From the 8th hour post surgery and onward, a standard inpatient clinical monitoring was performed by the nurses, which included bed-side evaluation every 2–3 h. Since monitoring of SpO2 was not continuous, the team was instructed to closely observe these children and report any change in the clinical status. This monitoring included clinical observation for any apneas, significant snoring, increased work of breathing or bleeding.

After the 24-h follow-up, a clinical decision regarding discharge was made (in consultation with a senior, fellowship-trained, pediatric otolaryngologist (Y.E.)). Children were discharged if they had an optimal oral intake and an optimal respiratory status (normal breathing pattern and without increased work of breathing). Reasons for continued admission were defined a priori as: (1) inadequate oral intake, (2) poor hydration, (3) sub-axillary temperature above 38.5 °C, (4) desaturation, or (5) anuria. Furthermore, any major interventions (such as; re-intubation, oxygen supplementation due to desaturation lower than 92%, continuous positive airway pressure or nasopharyngeal airway use) were recorded.

The study population was divided into two groups; younger than 3 years old and older than 3 years old. All above mentioned variables, interventions and complications were compared between the two groups to assess the risks and safety of PT.

Data were analyzed using SPSS v.28 (IBM Corp., Armonk, NY). Where appropriate, data at each time point were recoded into binary variables (0 = absence, 1 = presence): Patients took either no painkillers or at least one; oxygen saturation was either normal or ≤ 92%; heart rate was either normal or tachycardic; temperature was either normal or indicated a high-grade fever (38.5 degrees Celsius or higher); patients either experienced no bleeding or bleeding; intravenous fluids were either not administered or administered. The first instance of either oral intake or urination were similarly coded, except that once a patient had either eaten or urinated, no new information was coded for these variables across the subsequent time points. Patients were also coded as being discharged or having complications 24 h post-surgery.

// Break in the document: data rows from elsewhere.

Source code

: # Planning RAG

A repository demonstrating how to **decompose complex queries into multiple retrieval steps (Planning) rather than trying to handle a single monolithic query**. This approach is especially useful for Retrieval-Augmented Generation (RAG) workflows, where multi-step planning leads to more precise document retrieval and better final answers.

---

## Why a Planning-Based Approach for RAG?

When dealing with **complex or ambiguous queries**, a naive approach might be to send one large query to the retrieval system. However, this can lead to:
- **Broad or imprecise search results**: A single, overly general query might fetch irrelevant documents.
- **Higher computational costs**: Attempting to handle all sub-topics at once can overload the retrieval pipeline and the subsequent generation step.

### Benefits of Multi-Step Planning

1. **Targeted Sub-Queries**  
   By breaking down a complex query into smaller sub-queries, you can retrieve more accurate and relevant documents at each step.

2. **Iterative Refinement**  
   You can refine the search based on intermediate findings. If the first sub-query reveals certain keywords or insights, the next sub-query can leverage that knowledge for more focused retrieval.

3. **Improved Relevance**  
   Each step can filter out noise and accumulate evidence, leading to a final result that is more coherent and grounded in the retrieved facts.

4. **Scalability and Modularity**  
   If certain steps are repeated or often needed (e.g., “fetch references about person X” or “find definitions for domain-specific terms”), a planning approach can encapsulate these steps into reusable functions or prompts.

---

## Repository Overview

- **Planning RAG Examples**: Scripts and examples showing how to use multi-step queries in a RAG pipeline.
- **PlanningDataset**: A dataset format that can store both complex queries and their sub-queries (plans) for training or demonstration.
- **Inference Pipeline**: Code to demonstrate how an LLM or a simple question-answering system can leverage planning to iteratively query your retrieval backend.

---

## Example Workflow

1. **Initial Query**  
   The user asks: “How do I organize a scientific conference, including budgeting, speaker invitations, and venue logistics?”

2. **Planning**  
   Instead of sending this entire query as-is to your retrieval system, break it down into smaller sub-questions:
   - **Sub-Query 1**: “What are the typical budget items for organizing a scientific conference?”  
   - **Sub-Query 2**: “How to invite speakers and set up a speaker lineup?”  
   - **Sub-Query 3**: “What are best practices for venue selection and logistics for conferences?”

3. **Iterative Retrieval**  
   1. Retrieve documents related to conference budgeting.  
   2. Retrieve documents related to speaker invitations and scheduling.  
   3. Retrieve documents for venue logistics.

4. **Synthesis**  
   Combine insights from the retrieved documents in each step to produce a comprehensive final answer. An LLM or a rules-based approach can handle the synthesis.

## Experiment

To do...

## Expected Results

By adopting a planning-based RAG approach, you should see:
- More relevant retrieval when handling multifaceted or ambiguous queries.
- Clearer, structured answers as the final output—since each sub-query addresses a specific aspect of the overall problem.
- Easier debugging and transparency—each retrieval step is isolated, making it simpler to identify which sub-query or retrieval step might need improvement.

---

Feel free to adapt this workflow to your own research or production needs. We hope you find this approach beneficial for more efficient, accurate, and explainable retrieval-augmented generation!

To facilitate analyses, data across the five time points were collapsed into single variables. VAS scores at each time point were averaged across all five time points to create a grand mean and were analyzed using independent samples t-test. For the remaining variables, if, at least once during the five time points, patients used a painkiller, had oxygen saturation ≤ 92%, were tachycardic, had a high-grade fever, bled, were administered intravenous fluids, had oral intake, or urinated, these variables were coded as 1. Chi-square tests were used to compare these variables between the younger and older groups. We explored whether we had sufficient power to find a large difference between the two groups. For an independent samples t-test with two-tailed alpha = . 05, an allocation ratio of 2:1, d = 0.80 (Cohen, 1992), and power = 0.80, N = 58 is required. For a chi-square test two-tailed alpha = 0.05, df = 1, Cohen’s w = 0.50 (Cohen, 1992), and power = 0.80, N = 32 participants are required. Given our total sample of N = 92 children, a sufficient statistical power level was reached.